Tom’s gone weeks without seeing sunlight, he’s watched more telly than your average media pundit, sometimes three months pass in which he never ventures more than a few hundred yards from his home, and when he does go out it’s only to buy a packet of fags or sign on. He’s spent more of his life on the dole than working, living on giros and chips, and in his younger days he was better at ligging than Nancy Spungen. Yeah, Tom’s been to hell but he ain’t come back yet. So where does this leave us? Basically with some hilarious writing. There’s plenty of humour in here, a fair bit of enthusiasm and some apathy too. The excessively obsessive bits have been cut because this is the edited highlights. If you want to read the really extreme prose you’ll have to go back to the original magazines. But this selection will keep you wired for at least a year because it’s what the spirit of punk is all about – narcissistic fun. And there’s enough nihilism here to upset all those new age pricks who dislike negative vibes. Vague is the ultimate in hip reading for armchair terrorists.’ Stewart Home, Vague greatest hits foreword.

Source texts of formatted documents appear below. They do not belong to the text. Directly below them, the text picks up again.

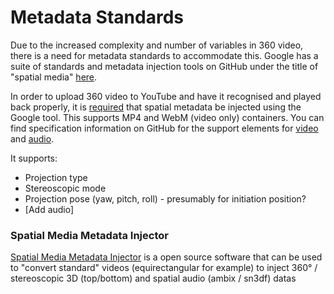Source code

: # Metadata Standards

Due to the increased complexity and number of variables in 360 video, there is a need for metadata standards to accommodate this. Google has a suite of standards and metadata injection tools on GitHub under the title of "spatial media" [here](https://github.com/google/spatial-media).&#x20;

In order to upload 360 video to YouTube and have it recognised and played back properly, it is [required](https://support.google.com/youtube/answer/6178631) that spatial metadata be injected using the Google tool. This supports MP4 and WebM (video only) containers. You can find specification information on GitHub for the support elements for [video](https://github.com/google/spatial-media/blob/master/docs/spherical-video-v2-rfc.md) and [audio](https://github.com/google/spatial-media/blob/master/docs/spatial-audio-rfc.md).&#x20;

It supports:

* Projection type
* Stereoscopic mode
* Projection pose (yaw, pitch, roll) - presumably for initiation position?&#x20;
* \[Add audio]

### Spatial Media Metadata Injector

[Spatial Media Metadata Injector](https://github.com/google/spatial-media/releases/tag/v2.1) is a open source software that can be used to "convert standard" videos (equirectangular for example) to inject 360° / stereoscopic 3D (top/bottom) and spatial audio (ambix / sn3df) datas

‘I can remember distinctly the moment I decided to start a magazine. It was a Friday morning in October 1981 and I was knocking off Mr Burnell’s 5th form physics class on my way to the Leeds Infirmary VD unit ward 12, if I remember rightly. While my mates were busy attempting to electrocute each other I was sitting in the cold outside the Islamabad curry house flicking through some homemade magazines I had found in an anarchist bookshop. I had never seen a fanzine before but Molotov Comics and Vague with their cheap printing, aggressive rhetoric, and chaotic design seemed an attractive option to a teenage big mouth with no concentration span…’ James Brown of Loaded, formerly of Attack on Bzag fanzine, Sounds and NME, upon receiving the British Society of Magazine Editors’ Editor of the Year Award.

‘At the time of The End’s ascendancy the music press was in decline and there was a genuine network of underground magazines that were snapped up by eager readers as they hit the record shops. There was Viz in its true infantile glory, Vague which was obsessed with Adam and the Ants, Alphabet Soup which was teenage porn from Lush members… and finally The End. Little else was worth reading.’ Stuart Maconie in ‘Football with Attitude’ by Steve Redhead.

‘Back in 1976, Mark Perry produced Sniffin’ Glue, the seminal fanzine. I asked him why he’d done it, and he told me he’d done it because he couldn’t think of anything else to do. My old Sounds colleague Sandy Robertson did the same in Scotland with his White Stains, Tony Drayton did it with Ripped & Torn, and thus inspired by Tony and after writing for R&T a few times, I did it myself with Rapid Eye Movement, and the tradition was continued by such notables as Mick Mercer and Tom Vague and hundreds – perhaps thousands – of others. Like me, Tom says he did it “for something to do.” Simon Dwyer, Rapid Eye.